Every entry should appear in your answer exactly as it does here.
····················
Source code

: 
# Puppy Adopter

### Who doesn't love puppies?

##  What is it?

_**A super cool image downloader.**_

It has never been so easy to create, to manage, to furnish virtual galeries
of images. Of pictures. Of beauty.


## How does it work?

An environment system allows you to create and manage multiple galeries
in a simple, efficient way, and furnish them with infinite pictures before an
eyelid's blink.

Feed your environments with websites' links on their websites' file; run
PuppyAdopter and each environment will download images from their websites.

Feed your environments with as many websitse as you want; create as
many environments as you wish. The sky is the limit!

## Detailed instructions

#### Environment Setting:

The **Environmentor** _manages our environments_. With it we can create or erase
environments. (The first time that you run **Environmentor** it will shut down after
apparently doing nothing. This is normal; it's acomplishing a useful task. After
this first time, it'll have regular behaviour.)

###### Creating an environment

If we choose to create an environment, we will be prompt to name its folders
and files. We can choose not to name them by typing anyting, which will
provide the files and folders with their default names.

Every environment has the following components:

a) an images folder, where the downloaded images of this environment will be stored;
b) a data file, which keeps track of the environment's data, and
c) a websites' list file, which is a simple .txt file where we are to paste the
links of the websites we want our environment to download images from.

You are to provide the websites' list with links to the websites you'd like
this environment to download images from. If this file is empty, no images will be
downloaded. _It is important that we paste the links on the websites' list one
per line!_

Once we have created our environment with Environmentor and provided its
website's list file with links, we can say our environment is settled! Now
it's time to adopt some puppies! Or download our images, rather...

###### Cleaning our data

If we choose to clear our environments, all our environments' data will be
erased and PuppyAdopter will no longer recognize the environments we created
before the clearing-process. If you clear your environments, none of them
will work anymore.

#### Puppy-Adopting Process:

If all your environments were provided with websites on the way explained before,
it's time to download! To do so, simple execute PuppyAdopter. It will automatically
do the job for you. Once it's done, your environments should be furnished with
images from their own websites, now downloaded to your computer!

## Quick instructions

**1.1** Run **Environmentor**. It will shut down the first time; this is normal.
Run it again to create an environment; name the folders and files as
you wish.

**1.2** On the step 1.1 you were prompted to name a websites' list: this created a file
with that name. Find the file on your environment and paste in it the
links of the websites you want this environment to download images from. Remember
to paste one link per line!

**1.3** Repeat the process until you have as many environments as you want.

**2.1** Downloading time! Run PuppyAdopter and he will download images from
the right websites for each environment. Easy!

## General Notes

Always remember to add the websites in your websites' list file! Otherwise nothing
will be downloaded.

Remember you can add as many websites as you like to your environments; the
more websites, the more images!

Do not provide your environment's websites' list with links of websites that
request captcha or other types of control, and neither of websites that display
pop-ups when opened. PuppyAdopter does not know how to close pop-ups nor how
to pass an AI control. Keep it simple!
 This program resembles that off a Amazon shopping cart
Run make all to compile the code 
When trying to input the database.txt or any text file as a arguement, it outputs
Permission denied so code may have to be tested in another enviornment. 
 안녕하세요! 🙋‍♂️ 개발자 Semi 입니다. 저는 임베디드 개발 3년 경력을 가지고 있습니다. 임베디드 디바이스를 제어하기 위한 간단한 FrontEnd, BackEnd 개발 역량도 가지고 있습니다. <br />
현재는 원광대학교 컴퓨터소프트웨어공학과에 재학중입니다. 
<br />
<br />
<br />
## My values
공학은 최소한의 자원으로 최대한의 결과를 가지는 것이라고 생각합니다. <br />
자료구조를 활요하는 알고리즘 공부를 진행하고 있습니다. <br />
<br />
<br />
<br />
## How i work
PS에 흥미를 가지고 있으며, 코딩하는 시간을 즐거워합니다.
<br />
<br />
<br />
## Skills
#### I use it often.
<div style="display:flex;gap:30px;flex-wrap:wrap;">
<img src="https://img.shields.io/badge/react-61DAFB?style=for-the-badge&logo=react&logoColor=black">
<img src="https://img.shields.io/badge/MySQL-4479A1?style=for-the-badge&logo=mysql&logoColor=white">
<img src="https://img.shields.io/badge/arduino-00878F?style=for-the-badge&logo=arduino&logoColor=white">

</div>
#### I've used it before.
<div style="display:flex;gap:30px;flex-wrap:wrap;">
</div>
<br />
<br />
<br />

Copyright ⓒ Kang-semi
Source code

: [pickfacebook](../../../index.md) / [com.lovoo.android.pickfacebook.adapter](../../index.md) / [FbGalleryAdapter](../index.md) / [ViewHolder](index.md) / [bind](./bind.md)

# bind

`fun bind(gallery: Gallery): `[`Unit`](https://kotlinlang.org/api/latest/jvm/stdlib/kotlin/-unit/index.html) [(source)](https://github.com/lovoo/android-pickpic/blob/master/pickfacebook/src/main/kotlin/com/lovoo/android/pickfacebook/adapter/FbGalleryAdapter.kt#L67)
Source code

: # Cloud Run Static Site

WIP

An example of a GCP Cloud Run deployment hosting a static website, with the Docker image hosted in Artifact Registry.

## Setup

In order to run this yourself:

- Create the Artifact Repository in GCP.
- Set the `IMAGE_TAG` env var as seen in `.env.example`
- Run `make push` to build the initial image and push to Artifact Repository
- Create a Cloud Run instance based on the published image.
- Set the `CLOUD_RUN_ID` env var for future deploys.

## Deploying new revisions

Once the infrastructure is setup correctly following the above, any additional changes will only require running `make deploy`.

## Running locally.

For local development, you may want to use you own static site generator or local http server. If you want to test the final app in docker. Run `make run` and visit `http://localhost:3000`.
····················
Worked solution>
Source code

: 
# Puppy Adopter

### Who doesn't love puppies?

##  What is it?

_**A super cool image downloader.**_

It has never been so easy to create, to manage, to furnish virtual galeries
of images. Of pictures. Of beauty.


## How does it work?

An environment system allows you to create and manage multiple galeries
in a simple, efficient way, and furnish them with infinite pictures before an
eyelid's blink.

Feed your environments with websites' links on their websites' file; run
PuppyAdopter and each environment will download images from their websites.

Feed your environments with as many websitse as you want; create as
many environments as you wish. The sky is the limit!

## Detailed instructions

#### Environment Setting:

The **Environmentor** _manages our environments_. With it we can create or erase
environments. (The first time that you run **Environmentor** it will shut down after
apparently doing nothing. This is normal; it's acomplishing a useful task. After
this first time, it'll have regular behaviour.)

###### Creating an environment

If we choose to create an environment, we will be prompt to name its folders
and files. We can choose not to name them by typing anyting, which will
provide the files and folders with their default names.

Every environment has the following components:

a) an images folder, where the downloaded images of this environment will be stored;
b) a data file, which keeps track of the environment's data, and
c) a websites' list file, which is a simple .txt file where we are to paste the
links of the websites we want our environment to download images from.

You are to provide the websites' list with links to the websites you'd like
this environment to download images from. If this file is empty, no images will be
downloaded. _It is important that we paste the links on the websites' list one
per line!_

Once we have created our environment with Environmentor and provided its
website's list file with links, we can say our environment is settled! Now
it's time to adopt some puppies! Or download our images, rather...

###### Cleaning our data

If we choose to clear our environments, all our environments' data will be
erased and PuppyAdopter will no longer recognize the environments we created
before the clearing-process. If you clear your environments, none of them
will work anymore.

#### Puppy-Adopting Process:

If all your environments were provided with websites on the way explained before,
it's time to download! To do so, simple execute PuppyAdopter. It will automatically
do the job for you. Once it's done, your environments should be furnished with
images from their own websites, now downloaded to your computer!

## Quick instructions

**1.1** Run **Environmentor**. It will shut down the first time; this is normal.
Run it again to create an environment; name the folders and files as
you wish.

**1.2** On the step 1.1 you were prompted to name a websites' list: this created a file
with that name. Find the file on your environment and paste in it the
links of the websites you want this environment to download images from. Remember
to paste one link per line!

**1.3** Repeat the process until you have as many environments as you want.

**2.1** Downloading time! Run PuppyAdopter and he will download images from
the right websites for each environment. Easy!

## General Notes

Always remember to add the websites in your websites' list file! Otherwise nothing
will be downloaded.

Remember you can add as many websites as you like to your environments; the
more websites, the more images!

Do not provide your environment's websites' list with links of websites that
request captcha or other types of control, and neither of websites that display
pop-ups when opened. PuppyAdopter does not know how to close pop-ups nor how
to pass an AI control. Keep it simple!
 This program resembles that off a Amazon shopping cart
Run make all to compile the code 
When trying to input the database.txt or any text file as a arguement, it outputs
Permission denied so code may have to be tested in another enviornment. 
 안녕하세요! 🙋‍♂️ 개발자 Semi 입니다. 저는 임베디드 개발 3년 경력을 가지고 있습니다. 임베디드 디바이스를 제어하기 위한 간단한 FrontEnd, BackEnd 개발 역량도 가지고 있습니다. <br />
현재는 원광대학교 컴퓨터소프트웨어공학과에 재학중입니다. 
<br />
<br />
<br />
## My values
공학은 최소한의 자원으로 최대한의 결과를 가지는 것이라고 생각합니다. <br />
자료구조를 활요하는 알고리즘 공부를 진행하고 있습니다. <br />
<br />
<br />
<br />
## How i work
PS에 흥미를 가지고 있으며, 코딩하는 시간을 즐거워합니다.
<br />
<br />
<br />
## Skills
#### I use it often.
<div style="display:flex;gap:30px;flex-wrap:wrap;">
<img src="https://img.shields.io/badge/react-61DAFB?style=for-the-badge&logo=react&logoColor=black">
<img src="https://img.shields.io/badge/MySQL-4479A1?style=for-the-badge&logo=mysql&logoColor=white">
<img src="https://img.shields.io/badge/arduino-00878F?style=for-the-badge&logo=arduino&logoColor=white">

</div>
#### I've used it before.
<div style="display:flex;gap:30px;flex-wrap:wrap;">
</div>
<br />
<br />
<br />

Copyright ⓒ Kang-semi
Source code

: [pickfacebook](../../../index.md) / [com.lovoo.android.pickfacebook.adapter](../../index.md) / [FbGalleryAdapter](../index.md) / [ViewHolder](index.md) / [bind](./bind.md)

# bind

`fun bind(gallery: Gallery): `[`Unit`](https://kotlinlang.org/api/latest/jvm/stdlib/kotlin/-unit/index.html) [(source)](https://github.com/lovoo/android-pickpic/blob/master/pickfacebook/src/main/kotlin/com/lovoo/android/pickfacebook/adapter/FbGalleryAdapter.kt#L67)
Source code

: # Cloud Run Static Site

WIP

An example of a GCP Cloud Run deployment hosting a static website, with the Docker image hosted in Artifact Registry.

## Setup

In order to run this yourself:

- Create the Artifact Repository in GCP.
- Set the `IMAGE_TAG` env var as seen in `.env.example`
- Run `make push` to build the initial image and push to Artifact Repository
- Create a Cloud Run instance based on the published image.
- Set the `CLOUD_RUN_ID` env var for future deploys.

## Deploying new revisions

Once the infrastructure is setup correctly following the above, any additional changes will only require running `make deploy`.

## Running locally.

For local development, you may want to use you own static site generator or local http server. If you want to test the final app in docker. Run `make run` and visit `http://localhost:3000`.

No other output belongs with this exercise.